The Social Network

The Social Network Summary and Analysis of Minutes 1:13 – 1:38

Summary

In the dorm-room scene in 2004, Mark informs Eduardo that, with the company’s expansion, he has hired interns and set up a place for them to live in Palo Alto. Eduardo is upset to learn he already decided to spend the summer in California, and the friends argue about Sean Parker’s involvement in the company. Eduardo believes Sean is a liability because of his past issues with the law.
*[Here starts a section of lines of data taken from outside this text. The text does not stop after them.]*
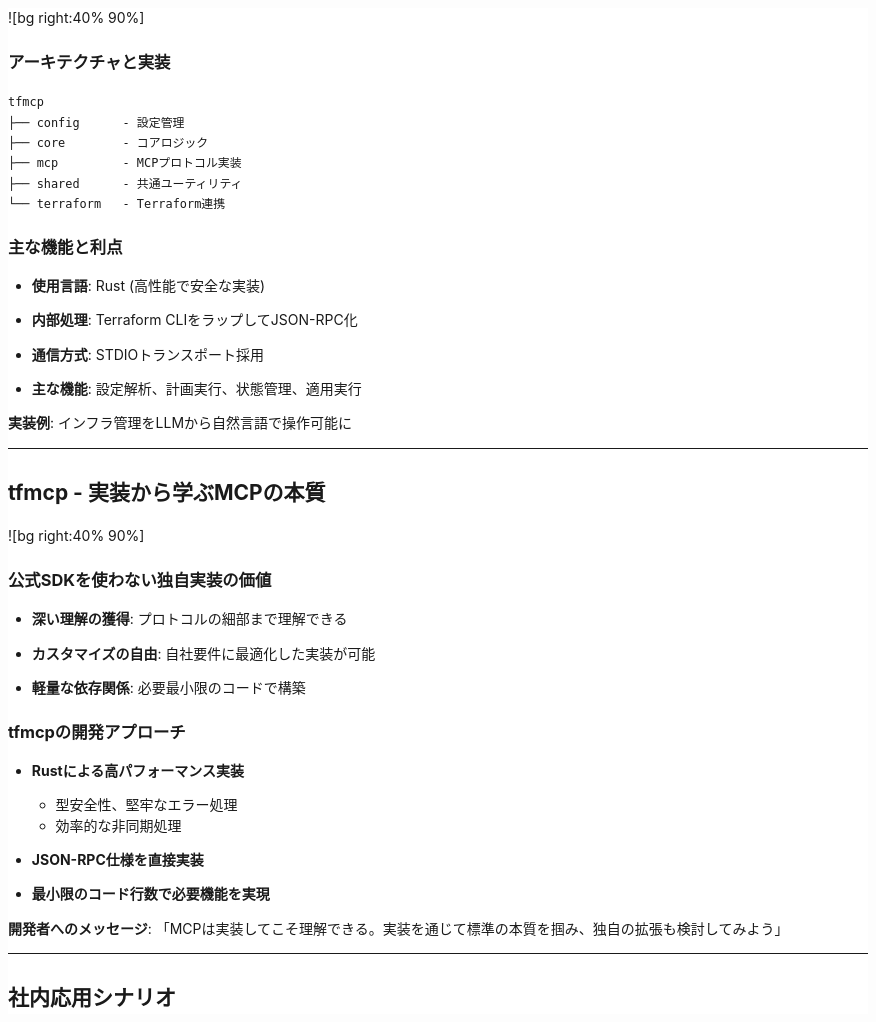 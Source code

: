 ![bg right:40% 90%]

### アーキテクチャと実装

```
tfmcp
├── config      - 設定管理
├── core        - コアロジック
├── mcp         - MCPプロトコル実装
├── shared      - 共通ユーティリティ
└── terraform   - Terraform連携
```

### 主な機能と利点

- **使用言語**: Rust (高性能で安全な実装)

- **内部処理**: Terraform CLIをラップしてJSON-RPC化

- **通信方式**: STDIOトランスポート採用

- **主な機能**: 設定解析、計画実行、状態管理、適用実行

**実装例**: インフラ管理をLLMから自然言語で操作可能に

---

## tfmcp - 実装から学ぶMCPの本質

![bg right:40% 90%]

### 公式SDKを使わない独自実装の価値

- **深い理解の獲得**: プロトコルの細部まで理解できる

- **カスタマイズの自由**: 自社要件に最適化した実装が可能

- **軽量な依存関係**: 必要最小限のコードで構築

### tfmcpの開発アプローチ

- **Rustによる高パフォーマンス実装**
  - 型安全性、堅牢なエラー処理
  - 効率的な非同期処理

- **JSON-RPC仕様を直接実装**

- **最小限のコード行数で必要機能を実現**

**開発者へのメッセージ**: 「MCPは実装してこそ理解できる。実装を通じて標準の本質を掴み、独自の拡張も検討してみよう」

---

## 社内応用シナリオ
Mark tries out coding interns by orchestrating a competition in which the candidates have to code while simultaneously drinking shots of liquor. The group of young people sit on their laptops while a crowd cheers them on. Eduardo gives Mark confirmation that he has put $18,000 in an account for Mark’s use to get him through the summer.

The scene cuts to Mark and the Facebook interns working and hanging out in a house in Palo Alto. They have a zip line set up over the pool. It breaks the chimney, attracting the attention of the people across the street, who happen to be a woman named Sharon and Sean Parker. Sean and Mark are surprised to see each other, but Sean is pleased Mark moved to California. Sean and Sharon come into the house. Sean asks where Eduardo is. Mark says he got an internship in New York.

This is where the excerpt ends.